Material provided Block Start
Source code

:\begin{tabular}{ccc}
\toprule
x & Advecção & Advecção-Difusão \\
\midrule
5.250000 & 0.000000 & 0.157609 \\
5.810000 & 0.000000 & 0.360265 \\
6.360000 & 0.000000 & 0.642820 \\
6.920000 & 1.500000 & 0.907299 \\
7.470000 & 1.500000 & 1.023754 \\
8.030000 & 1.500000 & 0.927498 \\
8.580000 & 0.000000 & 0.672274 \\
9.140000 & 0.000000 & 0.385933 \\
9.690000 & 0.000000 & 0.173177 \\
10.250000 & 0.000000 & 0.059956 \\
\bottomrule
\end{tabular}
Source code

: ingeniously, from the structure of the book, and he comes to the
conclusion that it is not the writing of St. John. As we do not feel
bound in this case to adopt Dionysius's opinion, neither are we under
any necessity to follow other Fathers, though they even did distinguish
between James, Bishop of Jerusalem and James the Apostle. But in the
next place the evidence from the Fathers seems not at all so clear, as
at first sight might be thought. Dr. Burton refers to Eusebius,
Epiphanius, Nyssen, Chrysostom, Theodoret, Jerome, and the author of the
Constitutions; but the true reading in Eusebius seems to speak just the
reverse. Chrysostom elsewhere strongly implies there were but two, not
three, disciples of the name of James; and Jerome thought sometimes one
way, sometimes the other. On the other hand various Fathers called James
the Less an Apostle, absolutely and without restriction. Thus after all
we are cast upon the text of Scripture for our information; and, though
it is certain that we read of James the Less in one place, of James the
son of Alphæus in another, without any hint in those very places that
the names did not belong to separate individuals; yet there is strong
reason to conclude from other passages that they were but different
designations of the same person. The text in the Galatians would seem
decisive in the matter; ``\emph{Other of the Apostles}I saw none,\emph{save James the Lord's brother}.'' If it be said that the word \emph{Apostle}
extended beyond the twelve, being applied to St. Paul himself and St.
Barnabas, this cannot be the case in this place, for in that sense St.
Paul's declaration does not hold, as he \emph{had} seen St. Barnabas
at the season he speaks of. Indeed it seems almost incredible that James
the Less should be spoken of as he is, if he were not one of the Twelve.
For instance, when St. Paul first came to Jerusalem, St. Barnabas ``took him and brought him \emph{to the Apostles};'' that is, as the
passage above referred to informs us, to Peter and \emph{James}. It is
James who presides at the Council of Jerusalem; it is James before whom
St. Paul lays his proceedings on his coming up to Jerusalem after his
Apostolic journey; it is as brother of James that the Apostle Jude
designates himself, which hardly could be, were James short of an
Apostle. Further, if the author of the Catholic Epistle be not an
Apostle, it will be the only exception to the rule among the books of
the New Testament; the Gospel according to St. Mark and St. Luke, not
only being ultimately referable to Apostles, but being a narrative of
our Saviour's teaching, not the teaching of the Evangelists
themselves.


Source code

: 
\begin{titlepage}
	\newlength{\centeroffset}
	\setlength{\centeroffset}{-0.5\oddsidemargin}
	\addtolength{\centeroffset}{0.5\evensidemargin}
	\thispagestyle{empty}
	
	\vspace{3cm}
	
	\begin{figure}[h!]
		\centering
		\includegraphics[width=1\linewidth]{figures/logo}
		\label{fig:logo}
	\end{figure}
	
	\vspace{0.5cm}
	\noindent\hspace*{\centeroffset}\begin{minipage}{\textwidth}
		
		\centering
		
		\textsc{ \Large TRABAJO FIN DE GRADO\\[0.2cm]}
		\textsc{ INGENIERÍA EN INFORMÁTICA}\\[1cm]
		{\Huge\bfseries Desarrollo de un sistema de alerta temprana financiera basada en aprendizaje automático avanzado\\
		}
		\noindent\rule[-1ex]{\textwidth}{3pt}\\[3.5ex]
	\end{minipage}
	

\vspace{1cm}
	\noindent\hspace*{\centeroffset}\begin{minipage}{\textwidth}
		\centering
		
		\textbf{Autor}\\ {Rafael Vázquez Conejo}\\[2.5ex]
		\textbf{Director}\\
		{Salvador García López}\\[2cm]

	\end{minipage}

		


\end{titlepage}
Material provided Block End
### How to complete this task
Go through the material above, and wherever a line holds the word "centeroffset", copy it.

### Task output
	\newlength{\centeroffset}
	\setlength{\centeroffset}{-0.5\oddsidemargin}
	\addtolength{\centeroffset}{0.5\evensidemargin}
	\noindent\hspace*{\centeroffset}\begin{minipage}{\textwidth}
	\noindent\hspace*{\centeroffset}\begin{minipage}{\textwidth}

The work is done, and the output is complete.